Lines before the one containing "- To run a single" are not wanted. Transcribe that line and all after it exactly, to the end of the entries.

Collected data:
* * * * * * * * *

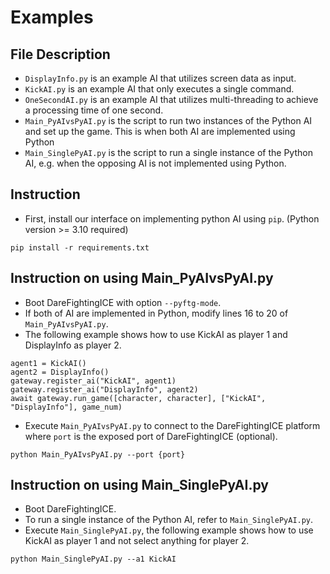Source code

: # Examples

## File Description
- ```DisplayInfo.py``` is an example AI that utilizes screen data as input.
- ```KickAI.py``` is an example AI that only executes a single command.
- ```OneSecondAI.py``` is an example AI that utilizes multi-threading to achieve a processing time of one second.
- ```Main_PyAIvsPyAI.py``` is the script to run two instances of the Python AI and set up the game. This is when both AI are implemented using Python
- ```Main_SinglePyAI.py``` is the script to run a single instance of the Python AI, e.g. when the opposing AI is not implemented using Python.

## Instruction
- First, install our interface on implementing python AI using `pip`. (Python version >= 3.10 required)
```
pip install -r requirements.txt
```

## Instruction on using Main_PyAIvsPyAI.py
- Boot DareFightingICE with option `--pyftg-mode`.
- If both of AI are implemented in Python, modify lines 16 to 20 of `Main_PyAIvsPyAI.py`.
- The following example shows how to use KickAI as player 1 and DisplayInfo as player 2.
```
agent1 = KickAI()
agent2 = DisplayInfo()
gateway.register_ai("KickAI", agent1)
gateway.register_ai("DisplayInfo", agent2)
await gateway.run_game([character, character], ["KickAI", "DisplayInfo"], game_num)
```
- Execute `Main_PyAIvsPyAI.py` to connect to the DareFightingICE platform where `port` is the exposed port of DareFightingICE (optional).
```
python Main_PyAIvsPyAI.py --port {port}
```

## Instruction on using Main_SinglePyAI.py
- Boot DareFightingICE.
- To run a single instance of the Python AI, refer to `Main_SinglePyAI.py`.
- Execute `Main_SinglePyAI.py`, the following example shows how to use KickAI as player 1 and not select anything for player 2.
```
python Main_SinglePyAI.py --a1 KickAI
```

* * * * * * * * *

**SOLUTION FOR THIS TASK**:
- To run a single instance of the Python AI, refer to `Main_SinglePyAI.py`.
- Execute `Main_SinglePyAI.py`, the following example shows how to use KickAI as player 1 and not select anything for player 2.
```
python Main_SinglePyAI.py --a1 KickAI
```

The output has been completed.